Someone I know from the museum honked at me on my street as I was trying to get the bus, which was cool and made me smile. SO MANY AWESOME PEOPLE HAVING FUN from small babies running naked on the beach to elderly couples with canes and every kind of person in between, of every color and ethnicity (in Portland, no less, which I have never experienced to be that diverse before) were running around, strolling, rolling down hills, playing basketball, swimming, reading, sitting, chatting, pushing kids on swings, every activity imaginable by every kind of person imaginable on the Eastern Prom today. It was like 75 with no humidity. It was pretty incredible. People in shorts and tank tops when just a few days ago we were still wearing winter coats. Man, what a lesson that things can change like that - both for the worse AND for the good.

So... I came back to the apt for shorts after half an hour. I didn't want to but I knew I had to push myself to go out of my comfort zone a little to properly enjoy this day.  So I found the shorts, dropped off my bags, and went to the beach. I didn't want to because of the hill, but I made myself.

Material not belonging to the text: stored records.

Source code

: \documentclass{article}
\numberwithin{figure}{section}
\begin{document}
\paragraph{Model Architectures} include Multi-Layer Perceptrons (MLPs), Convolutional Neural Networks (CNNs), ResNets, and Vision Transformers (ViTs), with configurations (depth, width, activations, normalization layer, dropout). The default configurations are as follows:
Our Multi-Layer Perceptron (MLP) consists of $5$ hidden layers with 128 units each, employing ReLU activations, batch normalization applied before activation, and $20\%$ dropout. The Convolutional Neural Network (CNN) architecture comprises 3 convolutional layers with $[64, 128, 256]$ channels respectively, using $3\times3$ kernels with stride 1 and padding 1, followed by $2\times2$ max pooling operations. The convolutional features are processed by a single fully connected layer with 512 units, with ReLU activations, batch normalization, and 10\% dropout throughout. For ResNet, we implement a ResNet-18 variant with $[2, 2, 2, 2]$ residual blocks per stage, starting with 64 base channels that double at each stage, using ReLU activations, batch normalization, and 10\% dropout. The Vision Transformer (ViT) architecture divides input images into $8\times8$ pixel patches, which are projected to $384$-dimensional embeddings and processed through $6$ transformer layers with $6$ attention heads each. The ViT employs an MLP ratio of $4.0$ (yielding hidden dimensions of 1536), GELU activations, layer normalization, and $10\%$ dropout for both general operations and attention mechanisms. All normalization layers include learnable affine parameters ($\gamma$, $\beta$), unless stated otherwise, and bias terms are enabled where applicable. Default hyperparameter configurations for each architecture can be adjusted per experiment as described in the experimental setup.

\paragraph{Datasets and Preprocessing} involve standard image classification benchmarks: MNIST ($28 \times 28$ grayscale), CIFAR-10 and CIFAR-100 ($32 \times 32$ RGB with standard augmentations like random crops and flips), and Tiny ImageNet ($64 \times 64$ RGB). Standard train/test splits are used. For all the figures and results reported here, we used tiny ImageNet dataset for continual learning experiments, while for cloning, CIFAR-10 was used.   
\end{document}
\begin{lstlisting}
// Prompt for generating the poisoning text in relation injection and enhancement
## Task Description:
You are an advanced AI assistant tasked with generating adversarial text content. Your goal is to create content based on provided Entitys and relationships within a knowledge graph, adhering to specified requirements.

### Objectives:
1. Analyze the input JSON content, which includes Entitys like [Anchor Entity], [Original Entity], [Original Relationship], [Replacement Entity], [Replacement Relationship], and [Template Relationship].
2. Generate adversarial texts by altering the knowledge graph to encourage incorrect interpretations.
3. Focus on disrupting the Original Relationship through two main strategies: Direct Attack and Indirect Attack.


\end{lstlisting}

The hill did suck, and actually I realized beaches are not very sensory friendly places to me, at least certain ones, but I tried. The boat launch proved to be a more sensory friendly, enjoyable place. I took off my shoes and put my feet in the water. Ouch - I need flip flops. But I tried. So many people so happy! I sat by the boat launch a while though - that part was good. It felt SO good to have shorts and no shoes on - bare feet and legs in the beautiful sun. I listened to and sung to songs on the radio for half an hour watching the sun sparkle on the water by the boat launch before I left. Most people were either with other people or engaged in solitary pursuits so I saw not a single one who seemed to be open to conversation on the actual Prom or beach itself. 

I did however run into an older guy a little further down on a bench at the outer edge of the Prom when I finally walked back up it. He had a dog at his feet and a blissfully open energy about him, so I started a conversation with him. It started with the weather, and his dog, and then led to discussions of nuclear energy (his occupation), Pennsylvania (where he was from), Baltimore (we both had lived in or near it), and the pet oxygen mask that I had heard about in the community connections radio program Dave Winsor so artfully did on the radio last night/ this morning (I had no idea I would have the opportunity to use it in conversation today! So cool. I was struck by how good of an interviewer he is, and inspired by the passion of the guy who is trying to get all Maine towns to own pet oxygen masks.) 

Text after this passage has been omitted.